Another influential example of this way of conceptualising progress was Abdel Omran's paper on The Epidemiological Transition. The distinctive aspect of Omran's work was the addition of demographic and epidemiological dimensions to the stages of development sketched by Rostow. So, according to Omran (1971, pp. 533–534), traditional society, which he termed ‘the Age of Pestilence and Famine’, was not just defined by the social, political and economic traits outlined by Rostow but also by high fertility, low life expectancy, infectious diseases and malnutrition. Likewise, Omran (1971, pp. 533–534) posited that Rostow's age of mass-consumption, which he called ‘the Age of Degenerative and Man-Made Disease’, was not only characterized by a central state, industrialisation and science but also low fertility, high life expectancy, ageing populations and chronic disease.
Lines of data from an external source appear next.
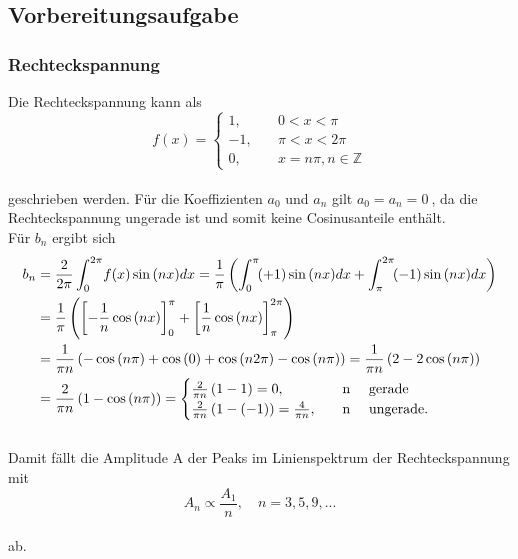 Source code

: \subsection{Vorbereitungsaufgabe}
\subsubsection{Rechteckspannung}
Die Rechteckspannung kann als
\begin{equation*}
  f(x)=
    \begin{cases}
      1,   \quad &0<x<\pi\\
      -1,  \quad &\pi<x<2\pi\\
      0,   \quad &x=n\pi, n \in \mathbb{Z}
    \end{cases}
\end{equation*}
\\geschrieben werden.
Für die Koeffizienten $a_{0}$ und $a_{n}$ gilt $a_{0}=a_{n}= \SI{0}{}$, da die Rechteckspannung ungerade ist und somit keine Cosinusanteile enthält.
\\Für $b_{n}$ ergibt sich
\begin{align*}
  b_{n}
  &=\frac{2}{2 \pi}  \int_{0}^{2 \pi} \! f(x) \sin{(nx)} dx
   =\frac{1}{\pi} \left( \int_{0}^{\pi} \! (+1) \sin{(nx)} dx + \int_{\pi}^{2\pi} \! (-1) \sin{(nx)} dx \right)\\
  &=\frac{1}{\pi} \left( \left[-\frac{1}{n} \cos{(nx)} \right]_{0}^{\pi} + \left[ \frac{1}{n} \cos{(nx)} \right]_{\pi}^{2\pi} \right)\\
  &=\frac{1}{ \pi n} \left( -\cos{(n\pi)} + \cos{(0)} + \cos{(n 2\pi)} - \cos{(n\pi)}\right)
   =\frac{1}{ \pi n} \left( 2-2\cos{(n\pi)} \right)\\
  &=\frac{2}{ \pi n} \left( 1-\cos{(n\pi)} \right)
  =\begin{cases}
    \frac{2}{ \pi n} \left( 1-1 \right)                 = 0,                \quad &\text{n  \quad gerade}\\
    \frac{2}{ \pi n} \left( 1- \left(-1 \right) \right) = \frac{4}{\pi n},  \quad &\text{n  \quad ungerade.}\\
  \end{cases}
\end{align*}
\\Damit fällt die Amplitude A der Peaks im Linienspektrum der Rechteckspannung mit
\begin{equation}
  A_{n} \propto \frac{A_{1}}{n}, \quad n=3, 5, 9, ...
\end{equation}
\\ab.


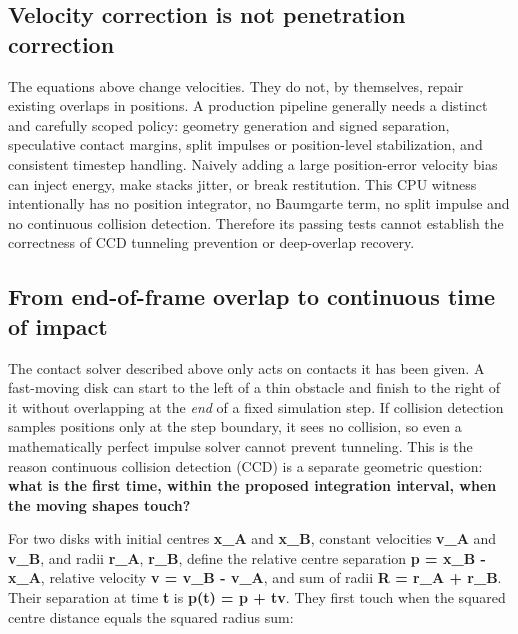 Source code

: \subsection{Velocity correction is not penetration correction}\label{appendix-c9d92e145503-velocity-correction-is-not-penetration-correction}

\hypertarget{appendix-c9d92e145503-velocity-correction-is-not-penetration-correction}{}

The equations above change velocities. They do not, by themselves, repair existing overlaps in positions. A production pipeline generally needs a distinct and carefully scoped policy: geometry generation and signed separation, speculative contact margins, split impulses or position-level stabilization, and consistent timestep handling. Naively adding a large position-error velocity bias can inject energy, make stacks jitter, or break restitution. This CPU witness intentionally has no position integrator, no Baumgarte term, no split impulse and no continuous collision detection. Therefore its passing tests cannot establish the correctness of CCD tunneling prevention or deep-overlap recovery.

\subsection{From end-of-frame overlap to continuous time of impact}\label{appendix-c9d92e145503-from-end-of-frame-overlap-to-continuous-time-of-impact}

\hypertarget{appendix-c9d92e145503-from-end-of-frame-overlap-to-continuous-time-of-impact}{}

The contact solver described above only acts on contacts it has been given. A fast-moving disk can start to the left of a thin obstacle and finish to the right of it without overlapping at the \emph{end} of a fixed simulation step. If collision detection samples positions only at the step boundary, it sees no collision, so even a mathematically perfect impulse solver cannot prevent tunneling. This is the reason continuous collision detection (CCD) is a separate geometric question: \textbf{what is the first time, within the proposed integration interval, when the moving shapes touch?}

For two disks with initial centres \textbf{x\_A} and \textbf{x\_B}, constant velocities \textbf{v\_A} and \textbf{v\_B}, and radii \textbf{r\_A}, \textbf{r\_B}, define the relative centre separation \textbf{p = x\_B - x\_A}, relative velocity \textbf{v = v\_B - v\_A}, and sum of radii \textbf{R = r\_A + r\_B}. Their separation at time \textbf{t} is \textbf{p(t) = p + tv}. They first touch when the squared centre distance equals the squared radius sum:


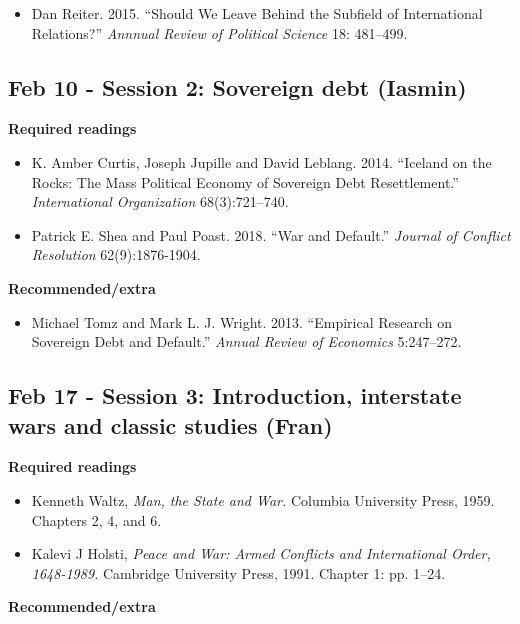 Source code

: \documentclass[12pt, a4paper]{article}
\begin{document}
\begin{itemize}
\item Dan Reiter. 2015. ``Should We Leave Behind the Subfield of International Relations?'' \textit{Annnual Review of Political Science} 18: 481--499.
\end{itemize}

\subsection*{Feb 10 - Session 2: Sovereign debt (Iasmin)}

\noindent \textbf{Required readings}

\begin{itemize}
\item K. Amber Curtis, Joseph Jupille and David Leblang. 2014. ``Iceland on the Rocks: The Mass Political Economy of Sovereign Debt Resettlement.'' \emph{International Organization} 68(3):721--740.
\item Patrick E. Shea and Paul Poast. 2018. ``War and Default.'' \emph{Journal of Conflict Resolution} 62(9):1876-1904.
\end{itemize}

\noindent \textbf{Recommended/extra}

\begin{itemize}
\item Michael Tomz and Mark L. J. Wright. 2013. ``Empirical Research on Sovereign Debt and Default.'' \emph{Annual Review of Economics} 5:247--272.
\end{itemize}

\subsection*{Feb 17 - Session 3: Introduction, interstate wars and classic studies (Fran)}

\noindent \textbf{Required readings}

\begin{itemize}
  \item Kenneth Waltz, \textit{Man, the State and War.} Columbia University Press, 1959. Chapters 2, 4, and 6.
  \item Kalevi J Holsti, \textit{Peace and War: Armed Conflicts and International Order, 1648-1989.} Cambridge University Press, 1991. Chapter 1: pp. 1--24.
\end{itemize}

\noindent \textbf{Recommended/extra}
\end{document}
Most of these ideas developed by Rostow and Omran could be found in what was probably the most influential postwar conceptualisation of human progress: the categories of ‘Industrialised Countries’ (First World), ‘Centrally Planned Economies’ (Second World) and ‘Middle and Low Income Countries’ (Third World) outlined by the World Bank in its first World Development Report (World Bank, 1978, p. ix). Indeed, the Bank associated development not only with ‘economic growth’, industrialisation, ‘improvements in transportation, communications and electric power’, a ‘dynamic entrepreneurial class’ and ‘technological sophistication’, but also with ‘a rapid expansion of education systems, growing literacy, improvements in nutrition and health conditions’, ‘greater urbanisation’ and ‘reduced fertility’ (World Bank, 1978, pp. 1–7).
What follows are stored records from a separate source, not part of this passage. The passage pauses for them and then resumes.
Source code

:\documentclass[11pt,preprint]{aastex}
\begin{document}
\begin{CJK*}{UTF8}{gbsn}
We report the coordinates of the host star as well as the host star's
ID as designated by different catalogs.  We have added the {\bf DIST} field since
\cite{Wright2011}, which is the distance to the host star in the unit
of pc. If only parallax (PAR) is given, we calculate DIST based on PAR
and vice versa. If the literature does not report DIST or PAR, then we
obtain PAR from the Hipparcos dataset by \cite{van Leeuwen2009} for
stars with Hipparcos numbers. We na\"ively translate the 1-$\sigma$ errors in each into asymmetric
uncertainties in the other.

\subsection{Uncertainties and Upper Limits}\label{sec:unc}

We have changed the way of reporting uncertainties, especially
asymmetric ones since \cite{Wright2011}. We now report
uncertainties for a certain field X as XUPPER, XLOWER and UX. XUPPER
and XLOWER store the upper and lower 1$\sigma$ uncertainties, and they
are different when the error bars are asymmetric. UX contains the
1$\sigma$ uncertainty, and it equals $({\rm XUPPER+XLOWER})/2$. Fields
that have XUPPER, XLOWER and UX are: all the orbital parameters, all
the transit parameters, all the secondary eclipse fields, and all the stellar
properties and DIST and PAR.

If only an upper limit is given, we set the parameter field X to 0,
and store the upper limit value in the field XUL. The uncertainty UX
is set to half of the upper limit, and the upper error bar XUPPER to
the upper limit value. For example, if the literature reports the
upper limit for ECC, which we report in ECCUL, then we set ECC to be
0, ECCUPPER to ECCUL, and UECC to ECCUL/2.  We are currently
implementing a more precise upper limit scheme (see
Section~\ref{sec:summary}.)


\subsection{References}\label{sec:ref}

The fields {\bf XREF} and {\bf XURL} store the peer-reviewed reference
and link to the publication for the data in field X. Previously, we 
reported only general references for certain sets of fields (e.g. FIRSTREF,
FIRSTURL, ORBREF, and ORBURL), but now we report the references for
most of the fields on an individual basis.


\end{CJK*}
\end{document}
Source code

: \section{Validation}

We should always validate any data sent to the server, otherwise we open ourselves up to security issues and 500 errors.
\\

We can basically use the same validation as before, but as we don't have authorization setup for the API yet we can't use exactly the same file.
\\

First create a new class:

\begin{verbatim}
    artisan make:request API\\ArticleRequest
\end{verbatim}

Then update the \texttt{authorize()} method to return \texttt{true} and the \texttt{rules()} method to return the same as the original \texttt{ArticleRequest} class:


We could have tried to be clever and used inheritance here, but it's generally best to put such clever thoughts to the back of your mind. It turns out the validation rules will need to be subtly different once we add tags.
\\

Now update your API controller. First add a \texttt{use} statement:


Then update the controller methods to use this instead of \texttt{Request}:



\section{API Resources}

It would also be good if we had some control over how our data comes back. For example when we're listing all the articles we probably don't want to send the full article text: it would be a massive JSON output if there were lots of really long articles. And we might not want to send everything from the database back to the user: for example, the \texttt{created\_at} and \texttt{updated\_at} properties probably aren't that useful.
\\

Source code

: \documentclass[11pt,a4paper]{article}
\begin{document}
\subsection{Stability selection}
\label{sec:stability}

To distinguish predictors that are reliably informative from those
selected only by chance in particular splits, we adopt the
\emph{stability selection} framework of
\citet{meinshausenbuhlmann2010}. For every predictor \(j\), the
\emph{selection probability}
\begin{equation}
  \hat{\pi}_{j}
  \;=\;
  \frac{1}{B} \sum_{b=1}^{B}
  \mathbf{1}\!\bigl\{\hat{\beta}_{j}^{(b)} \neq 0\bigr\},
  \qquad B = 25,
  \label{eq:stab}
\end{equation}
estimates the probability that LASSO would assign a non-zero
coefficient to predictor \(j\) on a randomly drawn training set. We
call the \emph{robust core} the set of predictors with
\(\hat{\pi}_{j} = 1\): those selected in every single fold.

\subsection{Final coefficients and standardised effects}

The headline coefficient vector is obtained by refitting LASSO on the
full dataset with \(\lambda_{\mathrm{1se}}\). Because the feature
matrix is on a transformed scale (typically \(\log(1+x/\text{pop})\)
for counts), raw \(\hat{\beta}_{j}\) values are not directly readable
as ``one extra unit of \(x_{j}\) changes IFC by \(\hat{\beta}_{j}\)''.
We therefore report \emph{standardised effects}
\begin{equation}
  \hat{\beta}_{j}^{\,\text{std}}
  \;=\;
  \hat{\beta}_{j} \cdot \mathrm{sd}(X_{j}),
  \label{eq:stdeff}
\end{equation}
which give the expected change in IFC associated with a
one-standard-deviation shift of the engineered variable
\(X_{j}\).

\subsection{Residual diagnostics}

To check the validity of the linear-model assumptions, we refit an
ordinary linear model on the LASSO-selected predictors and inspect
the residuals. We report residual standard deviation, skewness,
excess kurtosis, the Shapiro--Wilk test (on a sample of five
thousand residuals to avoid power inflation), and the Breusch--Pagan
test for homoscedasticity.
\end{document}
These stages of development allowed experts in the field to judge the progress and development of nations by situating them in both time and space. Unsurprising, North American and European countries were deemed to be in the later stages of development and associated with progress and modernity. To illustrate, Rostow (1960, p.11) linked his age of high mass-consumption with ‘the United States’, ‘Western Europe and Japan’. In contrast, the poor, developing nations of the global South were thought to be in the earlier stages of development and viewed as traditional and backwards. In its 1978 report, for example, the Bank identified most countries in sub-Saharan Africa as Low Income while it described the majority of nations in Southeast Asia and Latin America as Middle Income (World Bank, 1978). The location of a country in time and space, however, was not immutable. Specifically, modernisation theorists thought that Third World countries could improve their levels of development and move to a more advanced stage, thus reducing the spatio-temporal gap that separated them from North America and Europe (Ekbladh, 2011). Such efforts at accelerated development were made possible by technical and financial assistance from developed countries and generally involved the establishment of a strong, centralised state together with the creation of the physical infrastructure and human resources necessary for rapid industrialisation (Reubi, 2010).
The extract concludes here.